Playwright Joanna McClelland Glass refers to Palmer Park as a "Lament for a Lost Ideal," and it is a very personal lament as well as one with universal significance. The title of her Tony-nominated play from the 1980s, Play Memory, comes to mind because this is a memory play about a group of idealistic young Detroit parents in the 1960s who tried to combat the artificial integration of bussed school attendance and create instead a genuinely integrated community reflected in the diversity of its integrated public schools. For a time they succeeded, but eventually the pressure of needier black communities to share in their excellent educational opportunities brought about the very segregation they had hoped to defeat: the awful "real estate mantra" that "Integration is what occurs between the first black moving in and the last white moving out." From 1968 to 1974 in Detroit, the playwright's family actually was among that last group.
The result is a Stratford world premiere of a high-minded play about high-minded people, often imaginatively directed by Ron OJ Parson, and charismatically acted by gifted young actors. The design team, credited below, offer a flavorful recreation of the period and its spirit, including the ways in which ethnic variations in music and fashion become shared preferences. The two leading young couples, Fletcher and Linda Hazelton and Martin and Kate Townsend, superbly played by Nigel Shawn Williams and Yanna McIntosh, Dan Chameroy and Kelli Fox, respectively, win our sympathy and concern almost immediately.
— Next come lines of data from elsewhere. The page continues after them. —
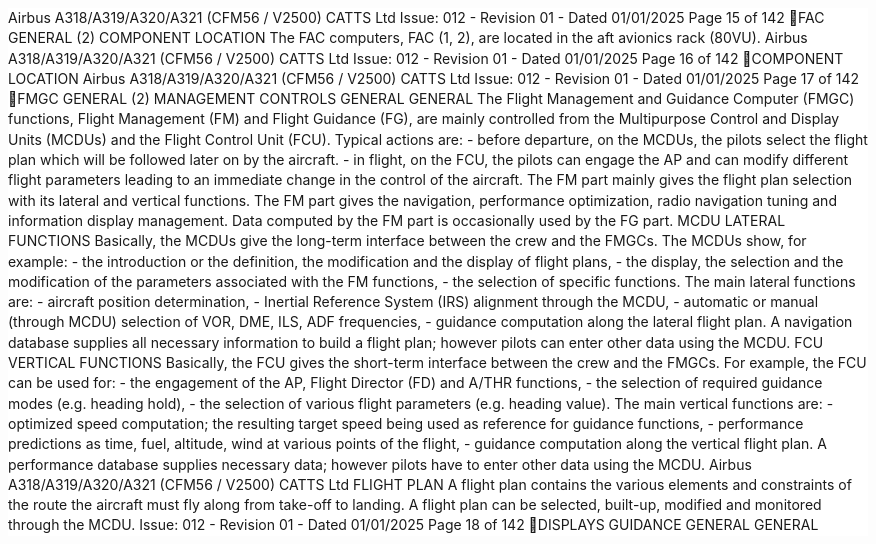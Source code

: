 Airbus A318/A319/A320/A321 (CFM56 / V2500)
CATTS Ltd
Issue: 012 - Revision 01 - Dated 01/01/2025 Page 15 of 142
FAC GENERAL (2) COMPONENT LOCATION The FAC computers, FAC (1, 2), are
located in the aft avionics rack (80VU).
Airbus A318/A319/A320/A321 (CFM56 / V2500)
CATTS Ltd
Issue: 012 - Revision 01 - Dated 01/01/2025 Page 16 of 142
COMPONENT LOCATION
Airbus A318/A319/A320/A321 (CFM56 / V2500)
CATTS Ltd
Issue: 012 - Revision 01 - Dated 01/01/2025 Page 17 of 142
FMGC GENERAL (2) MANAGEMENT
CONTROLS GENERAL
GENERAL
The Flight Management and Guidance Computer (FMGC) functions, Flight
Management (FM) and Flight Guidance (FG), are mainly controlled from the
Multipurpose Control and Display Units (MCDUs) and the Flight Control
Unit (FCU). Typical actions are: - before departure, on the MCDUs, the
pilots select the flight plan which will be followed later on by the
aircraft. - in flight, on the FCU, the pilots can engage the AP and can
modify different flight parameters leading to an immediate change in the
control of the aircraft.
The FM part mainly gives the flight plan selection with its lateral and
vertical functions. The FM part gives the navigation, performance
optimization, radio navigation tuning and information display
management. Data computed by the FM part is occasionally used by the FG
part.
MCDU
LATERAL FUNCTIONS
Basically, the MCDUs give the long-term interface between the crew and
the FMGCs. The MCDUs show, for example: - the introduction or the
definition, the modification and the display of flight plans, - the
display, the selection and the modification of the parameters associated
with the FM functions, - the selection of specific functions.
The main lateral functions are: - aircraft position determination, -
Inertial Reference System (IRS) alignment through the MCDU, - automatic
or manual (through MCDU) selection of VOR, DME, ILS, ADF frequencies, -
guidance computation along the lateral flight plan. A navigation
database supplies all necessary information to build a flight plan;
however pilots can enter other data using the MCDU.
FCU
VERTICAL FUNCTIONS
Basically, the FCU gives the short-term interface between the crew and
the FMGCs. For example, the FCU can be used for: - the engagement of the
AP, Flight Director (FD) and A/THR functions, - the selection of
required guidance modes (e.g. heading hold), - the selection of various
flight parameters (e.g. heading value).
The main vertical functions are: - optimized speed computation; the
resulting target speed being used as reference for guidance functions, -
performance predictions as time, fuel, altitude, wind at various points
of the flight, - guidance computation along the vertical flight plan. A
performance database supplies necessary data; however pilots have to
enter other data using the MCDU.
Airbus A318/A319/A320/A321 (CFM56 / V2500)
CATTS Ltd
FLIGHT PLAN A flight plan contains the various elements and constraints
of the route the aircraft must fly along from take-off to landing. A
flight plan can be selected, built-up, modified and monitored through
the MCDU.
Issue: 012 - Revision 01 - Dated 01/01/2025 Page 18 of 142
DISPLAYS
GUIDANCE GENERAL
GENERAL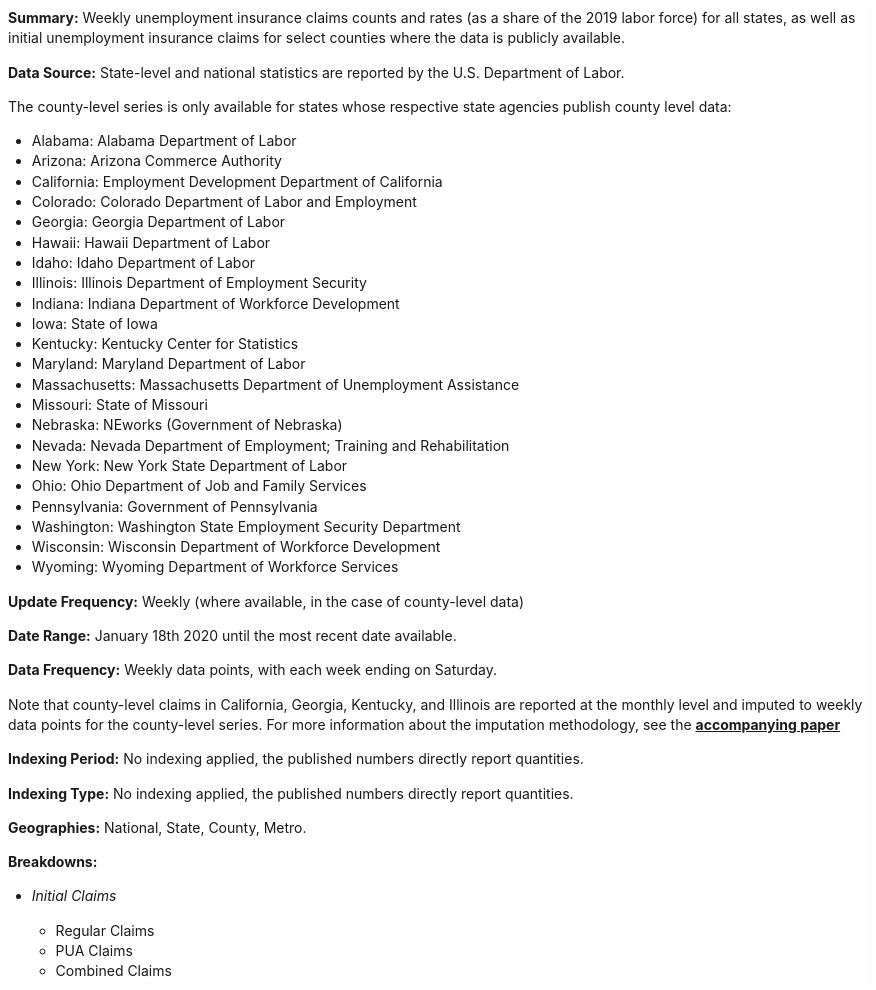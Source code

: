 **Summary:** Weekly unemployment insurance claims counts and rates (as a share of the 2019 labor force) for all states, as well as initial unemployment insurance claims for select counties where the data is publicly available.

**Data Source:** State-level and national statistics are reported by the U.S. Department of Labor.

The county-level series is only available for states whose respective state agencies publish county level data:

- Alabama: Alabama Department of Labor
- Arizona: Arizona Commerce Authority
- California: Employment Development Department of California
- Colorado: Colorado Department of Labor and Employment
- Georgia: Georgia Department of Labor
- Hawaii: Hawaii Department of Labor
- Idaho: Idaho Department of Labor
- Illinois: Illinois Department of Employment Security
- Indiana: Indiana Department of Workforce Development
- Iowa: State of Iowa
- Kentucky: Kentucky Center for Statistics
- Maryland: Maryland Department of Labor
- Massachusetts: Massachusetts Department of Unemployment Assistance
- Missouri: State of Missouri
- Nebraska: NEworks (Government of Nebraska)
- Nevada: Nevada Department of Employment; Training and Rehabilitation
- New York: New York State Department of Labor
- Ohio: Ohio Department of Job and Family Services
- Pennsylvania: Government of Pennsylvania
- Washington: Washington State Employment Security Department
- Wisconsin: Wisconsin Department of Workforce Development
- Wyoming: Wyoming Department of Workforce Services  

**Update Frequency:** Weekly (where available, in the case of county-level data)

**Date Range:** January 18th 2020 until the most recent date available.

**Data Frequency:** Weekly data points, with each week ending on Saturday.

Note that county-level claims in California, Georgia, Kentucky, and Illinois are reported at the monthly level and imputed to weekly data points for the county-level series. For more information about the imputation methodology, see the **[accompanying paper](https://opportunityinsights.org/wp-content/uploads/2020/05/tracker_paper.pdf)**

**Indexing Period:** No indexing applied, the published numbers directly report quantities.

**Indexing Type:** No indexing applied, the published numbers directly report quantities.

**Geographies:** National, State, County, Metro.

**Breakdowns:**  

* *Initial Claims*

    - Regular Claims
    - PUA Claims
    - Combined Claims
Fletcher is an established pediatrician in the community; Martin is a beginning physics professor; so the black couple display slightly more sophisticated tastes and expensive possessions. The six remaining actors listed below play multiple roles fairly flawlessly.
So we get to share in these experiences and feel the participants' disappointments. There is much worthy theatrical accomplishment here. But by the first intermission, I was beginning to wonder whether a quiz might follow the performance. And by the end of the play, for all its riches and emotional content, I couldn't shake the feeling that I should be handed a diploma.
Some of the didacticism is unavoidable, given the play's topic and thesis; but some of its earnest desire to inform and instruct needs to be toned down in favor of playing a drama.